_TASK TO CARRY OUT_
I would like every line of the records below that contains the word "movimientos" copied.

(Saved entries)
----

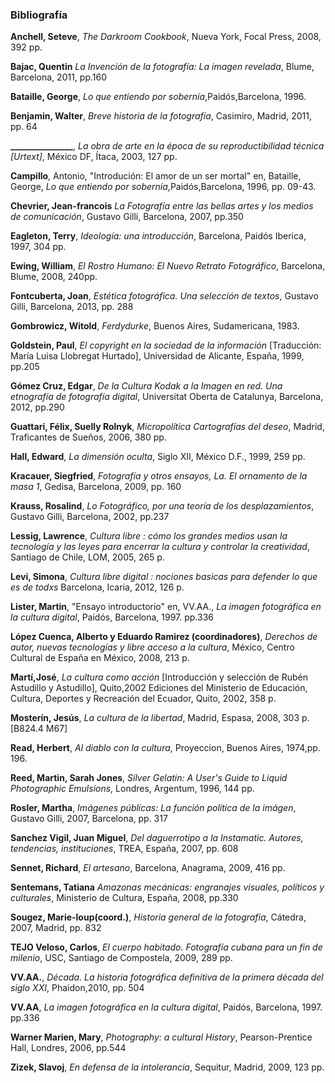 ### Bibliografía

**Anchell, Seteve**, _The Darkroom Cookbook_, Nueva York, Focal Press, 2008, 392 pp.

**Bajac, Quentin** _La Invención de la fotografía: La imagen revelada_, Blume, Barcelona, 2011, pp.160 <morelia algo de el en fad y bc>

**Bataille, George**, _Lo que entiendo por sobernía_,Paidós,Barcelona, 1996.

**Benjamin, Walter**, _Breve historia de la fotografía_, Casimiro, Madrid, 2011, pp. 64

**_______________**, _La obra de arte en la época de su reproductibilidad técnica [Urtext]_, México DF,
Ítaca, 2003, 127 pp.

**Campillo**, Antonio, "Introdución: El amor de un ser mortal" en, Bataille, George, _Lo que entiendo por sobernía_,Paidós,Barcelona, 1996, pp. 09-43.

**Chevrier, Jean-francois** _La Fotografía entre las bellas artes y los medios de comunicación_, Gustavo Gilli, Barcelona, 2007, pp.350

**Eagleton, Terry**, _Ideología: una introducción_, Barcelona, Paidós Iberica, 1997, 304 pp.

**Ewing, William**, _El Rostro Humano: El Nuevo Retrato Fotográfico_, Barcelona, Blume, 2008,
240pp.

**Fontcuberta, Joan**, _Estética fotográfica. Una selección de textos_, Gustavo Gilli, Barcelona, 2013, pp. 288

**Gombrowicz, Witold**, _Ferdydurke_, Buenos Aires, Sudamericana, 1983.

**Goldstein, Paul**, _El copyright en la sociedad de la información_ [Traducción: María Luisa Llobregat Hurtado], Universidad de Alicante, España, 1999, pp.205

**Gómez Cruz, Edgar**, _De la Cultura Kodak a la Imagen en red. Una etnografía de fotografía digital_,  Universitat Oberta de Catalunya, Barcelona, 2012, pp.290

**Guattari, Félix, Suelly Rolnyk**, _Micropolítica Cartografías del deseo_, Madrid, Traficantes de Sueños,
2006, 380 pp.

**Hall, Edward**, _La dimensión oculta_, Siglo XII, México D.F., 1999, 259 pp.

**Kracauer, Siegfried**, _Fotografía y otros ensayos, La. El ornamento de la masa 1_, Gedisa, Barcelona, 2009, pp. 160 <Biblio Central>

**Krauss, Rosalind**, _Lo Fotográfico, por una teoría de los desplazamientos_, Gustavo Gilli, Barcelona, 2002, pp.237

**Lessig, Lawrence**, _Cultura libre : cómo los grandes medios usan la tecnología y las leyes para encerrar la cultura y controlar la creatividad_, Santiago de Chile, LOM, 2005, 265 p.

**Levi, Simona**, _Cultura libre digital : nociones basicas para defender lo que es de todxs_ Barcelona, Icaria, 2012, 126 p.

**Lister, Martin**, "Ensayo introductorio" en, VV.AA.,  _La imagen fotográfica en la cultura digital_, Paidós, Barcelona, 1997. pp.336

**López Cuenca, Alberto y Eduardo Ramirez (coordinadores)**, _Derechos de autor, nuevas tecnologías y libre acceso a la cultura_, México, Centro Cultural de España en México, 2008, 213 p.

**Martí,José**, _La cultura como acción_ [Introducción y selección de Rubén Astudillo y Astudillo], Quito,2002 Ediciones del Ministerio de Educación, Cultura, Deportes y Recreación del Ecuador, Quito, 2002, 358 p.

**Mosterín, Jesús**,
_La cultura de la libertad_, Madrid, Espasa, 2008, 303 p. [B824.4 M67]

﻿**Read, Herbert**, _Al diablo con la cultura_, Proyeccion, Buenos Aires, 1974,pp. 196.

**Reed, Martin, Sarah Jones**, _Silver Gelatin: A User's Guide to Liquid Photographic Emulsions_, Londres, Argentum, 1996, 144 pp.

**Rosler, Martha**, _Imágenes públicas: La función política de la imágen_, Gustavo Gilli, 2007, Barcelona, pp. 317

**Sanchez Vigil, Juan Miguel**, _Del daguerrotipo a la Instamatic. Autores, tendencias, instituciones_, TREA, España, 2007, pp. 608 <FFyL BC>

**Sennet, Richard**, _El artesano_, Barcelona, Anagrama, 2009, 416 pp.

**Sentemans, Tatiana** _Amazonas mecánicas: engranajes visuales, políticos y culturales_, Ministerio de Cultura, España, 2008, pp.330

**Sougez, Marie-loup(coord.)**, _Historia general de la fotografía_, Cátedra, 2007, Madrid, pp. 832

**TEJO Veloso, Carlos**, _El cuerpo habitado. Fotografía cubana para un fin de milenio_, USC, Santiago
de Compostela, 2009, 289 pp.

**VV.AA.**, _Década. La historia fotográfica definitiva de la primera década del siglo XXI_, Phaidon,2010, pp. 504

**VV.AA**,  _La imagen fotográfica en la cultura digital_, Paidós, Barcelona, 1997. pp.336

**Warner Marien, Mary**, _Photography: a cultural History_, Pearson-Prentice Hall, Londres, 2006, pp.544

**Zizek, Slavoj**, _En defensa de la intolerancia_, Sequitur, Madrid, 2009, 123 pp.
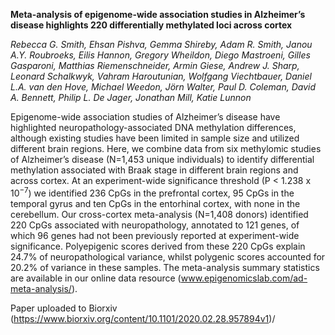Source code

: <b>Meta-analysis of epigenome-wide association studies in Alzheimer’s disease highlights 220 differentially methylated loci across cortex</b>

<i>Rebecca G. Smith, Ehsan Pishva, Gemma Shireby, Adam R. Smith, Janou A.Y. Roubroeks, Eilis Hannon, Gregory Wheildon, Diego Mastroeni, Gilles Gasparoni, Matthias Riemenschneider, Armin Giese, Andrew J. Sharp, Leonard Schalkwyk, Vahram Haroutunian, Wolfgang Viechtbauer, Daniel L.A. van den Hove, Michael Weedon, Jörn Walter, Paul D. Coleman, David A. Bennett, Philip L. De Jager, Jonathan Mill, Katie Lunnon</i>

Epigenome-wide association studies of Alzheimer’s disease have highlighted neuropathology-associated DNA methylation differences, although existing studies have been limited in sample size and utilized different brain regions. Here, we combine data from six methylomic studies of Alzheimer’s disease (N=1,453 unique individuals) to identify differential methylation associated with Braak stage in different brain regions and across cortex. At an experiment-wide significance threshold (P < 1.238 x 10<sup>−7</sup>) we identified 236 CpGs in the prefrontal cortex, 95 CpGs in the temporal gyrus and ten CpGs in the entorhinal cortex, with none in the cerebellum. Our cross-cortex meta-analysis (N=1,408 donors) identified 220 CpGs associated with neuropathology, annotated to 121 genes, of which 96 genes had not been previously reported at experiment-wide significance. Polyepigenic scores derived from these 220 CpGs explain 24.7% of neuropathological variance, whilst polygenic scores accounted for 20.2% of variance in these samples. The meta-analysis summary statistics are available in our online data resource (www.epigenomicslab.com/ad-meta-analysis/).

Paper uploaded to Biorxiv (https://www.biorxiv.org/content/10.1101/2020.02.28.957894v1)/
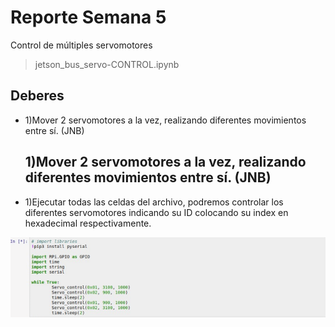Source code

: 
# Reporte Semana 5
Control de múltiples servomotores
> jetson_bus_servo-CONTROL.ipynb

## Deberes
- 1)Mover 2 servomotores a la vez, realizando diferentes movimientos entre sí. (JNB)

  ## 1)Mover 2 servomotores a la vez, realizando diferentes movimientos entre sí. (JNB)
- 1)Ejecutar todas las celdas del archivo, podremos controlar los diferentes servomotores indicando su ID colocando su index en hexadecimal respectivamente.

![Set Servo ID](/Bitácora/Imágenes/ServoControl.PNG)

----

_FINISHED EXERCISE_
- 1)Mover 2 servomotores a la vez, realizando diferentes movimientos entre sí. (JNB)
  ## 1)Mover 2 servomotores a la vez, realizando diferentes movimientos entre sí. (JNB)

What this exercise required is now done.